=== Section Start ===

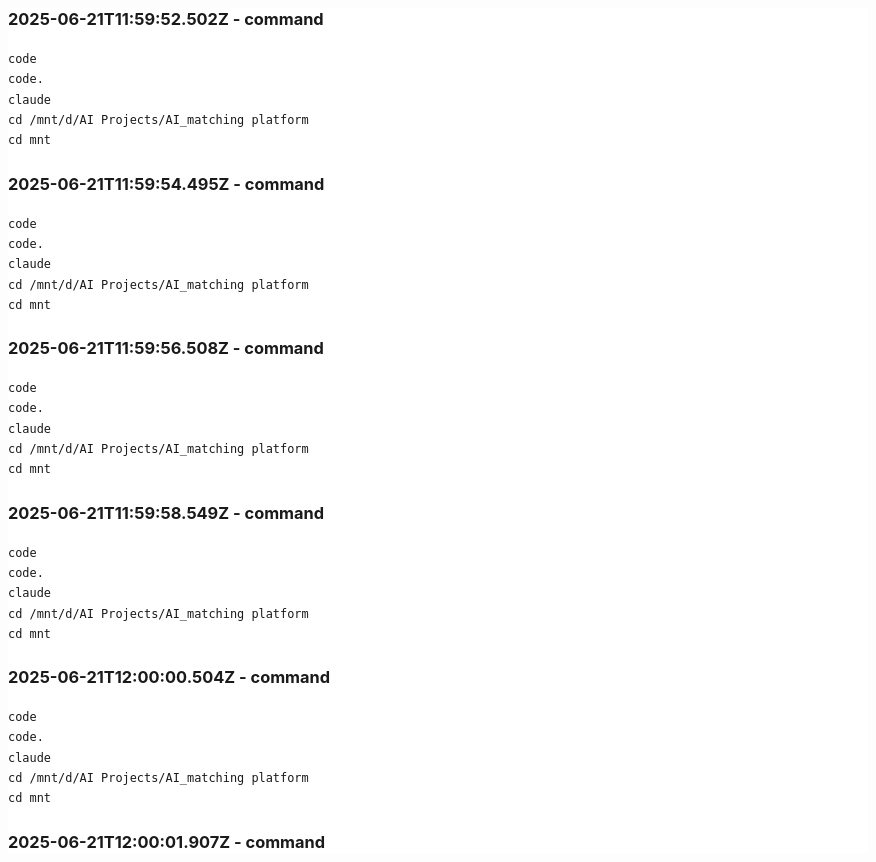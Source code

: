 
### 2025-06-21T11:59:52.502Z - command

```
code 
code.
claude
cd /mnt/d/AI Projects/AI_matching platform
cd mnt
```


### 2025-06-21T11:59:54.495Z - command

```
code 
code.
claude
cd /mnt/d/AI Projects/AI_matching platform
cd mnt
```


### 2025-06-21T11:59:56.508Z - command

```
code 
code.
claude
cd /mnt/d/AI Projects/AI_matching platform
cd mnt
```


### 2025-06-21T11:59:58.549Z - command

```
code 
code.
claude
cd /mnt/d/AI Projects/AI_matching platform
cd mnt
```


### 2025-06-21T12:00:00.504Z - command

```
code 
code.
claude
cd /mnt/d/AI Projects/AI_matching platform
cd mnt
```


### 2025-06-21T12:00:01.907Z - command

=== Section End ===

* _Problem_:
Return all the entries word for word, but omit any pictures they contain.

* _Solution_:
Source code

: 
### 2025-06-21T11:59:52.502Z - command

```
code 
code.
claude
cd /mnt/d/AI Projects/AI_matching platform
cd mnt
```


### 2025-06-21T11:59:54.495Z - command

```
code 
code.
claude
cd /mnt/d/AI Projects/AI_matching platform
cd mnt
```


### 2025-06-21T11:59:56.508Z - command

```
code 
code.
claude
cd /mnt/d/AI Projects/AI_matching platform
cd mnt
```


### 2025-06-21T11:59:58.549Z - command

```
code 
code.
claude
cd /mnt/d/AI Projects/AI_matching platform
cd mnt
```


### 2025-06-21T12:00:00.504Z - command

```
code 
code.
claude
cd /mnt/d/AI Projects/AI_matching platform
cd mnt
```


### 2025-06-21T12:00:01.907Z - command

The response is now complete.